■ Provided material ■
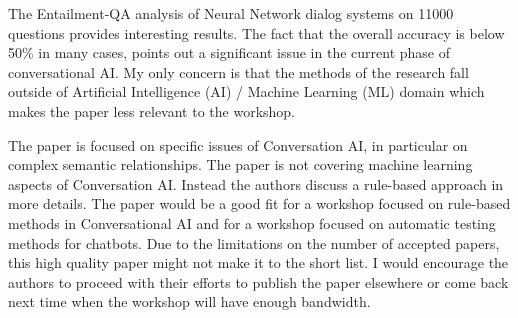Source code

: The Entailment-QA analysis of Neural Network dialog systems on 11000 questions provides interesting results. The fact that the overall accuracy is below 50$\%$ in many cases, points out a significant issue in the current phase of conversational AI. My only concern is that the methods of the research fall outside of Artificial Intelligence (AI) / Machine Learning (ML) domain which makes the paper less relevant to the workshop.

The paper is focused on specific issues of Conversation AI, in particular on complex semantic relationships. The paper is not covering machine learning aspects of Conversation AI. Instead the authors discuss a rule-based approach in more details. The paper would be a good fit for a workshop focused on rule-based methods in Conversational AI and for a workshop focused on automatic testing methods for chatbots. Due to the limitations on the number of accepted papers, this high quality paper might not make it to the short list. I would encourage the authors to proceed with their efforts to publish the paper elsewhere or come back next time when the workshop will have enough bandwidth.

...

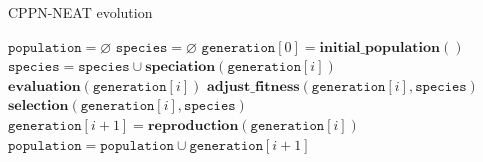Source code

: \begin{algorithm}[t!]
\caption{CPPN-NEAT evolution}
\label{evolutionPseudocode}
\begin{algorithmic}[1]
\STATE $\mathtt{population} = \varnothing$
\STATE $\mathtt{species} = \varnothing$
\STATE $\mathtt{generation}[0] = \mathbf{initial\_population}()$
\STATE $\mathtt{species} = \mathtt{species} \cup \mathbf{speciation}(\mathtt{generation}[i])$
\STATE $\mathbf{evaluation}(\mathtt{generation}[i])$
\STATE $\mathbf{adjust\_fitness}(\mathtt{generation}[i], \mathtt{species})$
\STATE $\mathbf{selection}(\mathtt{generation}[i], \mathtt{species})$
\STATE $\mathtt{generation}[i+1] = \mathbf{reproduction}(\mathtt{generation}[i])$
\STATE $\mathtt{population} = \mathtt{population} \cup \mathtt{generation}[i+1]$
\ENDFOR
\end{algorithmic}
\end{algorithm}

---

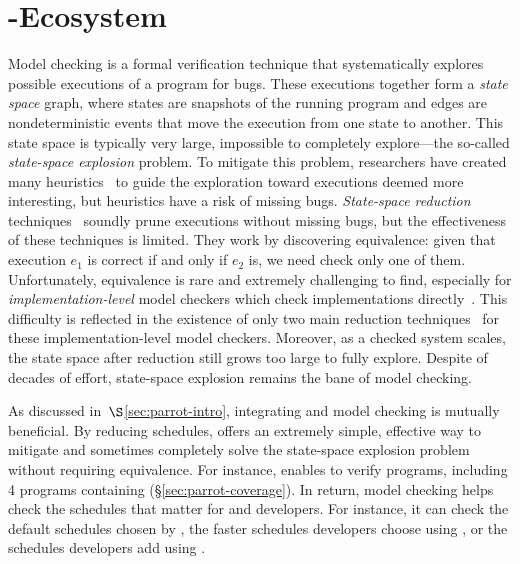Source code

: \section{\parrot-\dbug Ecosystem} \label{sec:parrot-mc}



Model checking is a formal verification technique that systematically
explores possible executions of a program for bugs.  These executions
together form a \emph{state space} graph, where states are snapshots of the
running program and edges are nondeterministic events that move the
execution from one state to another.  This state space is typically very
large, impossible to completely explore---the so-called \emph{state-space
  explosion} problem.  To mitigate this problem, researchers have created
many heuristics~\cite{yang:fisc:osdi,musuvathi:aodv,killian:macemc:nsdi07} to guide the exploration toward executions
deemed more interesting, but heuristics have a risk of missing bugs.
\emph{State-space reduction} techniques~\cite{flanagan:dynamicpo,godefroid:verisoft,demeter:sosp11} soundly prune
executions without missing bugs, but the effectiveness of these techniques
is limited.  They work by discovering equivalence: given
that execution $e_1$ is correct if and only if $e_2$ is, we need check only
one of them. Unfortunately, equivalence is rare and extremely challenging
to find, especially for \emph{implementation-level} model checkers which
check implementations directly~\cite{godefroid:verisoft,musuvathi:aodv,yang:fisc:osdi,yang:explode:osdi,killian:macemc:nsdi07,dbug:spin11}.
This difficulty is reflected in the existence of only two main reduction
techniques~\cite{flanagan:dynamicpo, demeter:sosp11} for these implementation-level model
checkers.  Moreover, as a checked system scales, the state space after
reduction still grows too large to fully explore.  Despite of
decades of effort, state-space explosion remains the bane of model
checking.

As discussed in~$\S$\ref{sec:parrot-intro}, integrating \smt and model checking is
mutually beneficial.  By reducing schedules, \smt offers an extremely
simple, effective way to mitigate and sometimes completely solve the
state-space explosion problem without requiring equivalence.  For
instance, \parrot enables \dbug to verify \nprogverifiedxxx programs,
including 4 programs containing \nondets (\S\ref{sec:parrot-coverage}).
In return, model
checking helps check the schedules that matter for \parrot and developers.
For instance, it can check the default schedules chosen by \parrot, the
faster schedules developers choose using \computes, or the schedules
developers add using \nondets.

■ Activity ■
If a line of the data contains "completely", copy it out.

■ Exercise answer ■
large, impossible to completely explore---the so-called \emph{state-space
simple, effective way to mitigate and sometimes completely solve the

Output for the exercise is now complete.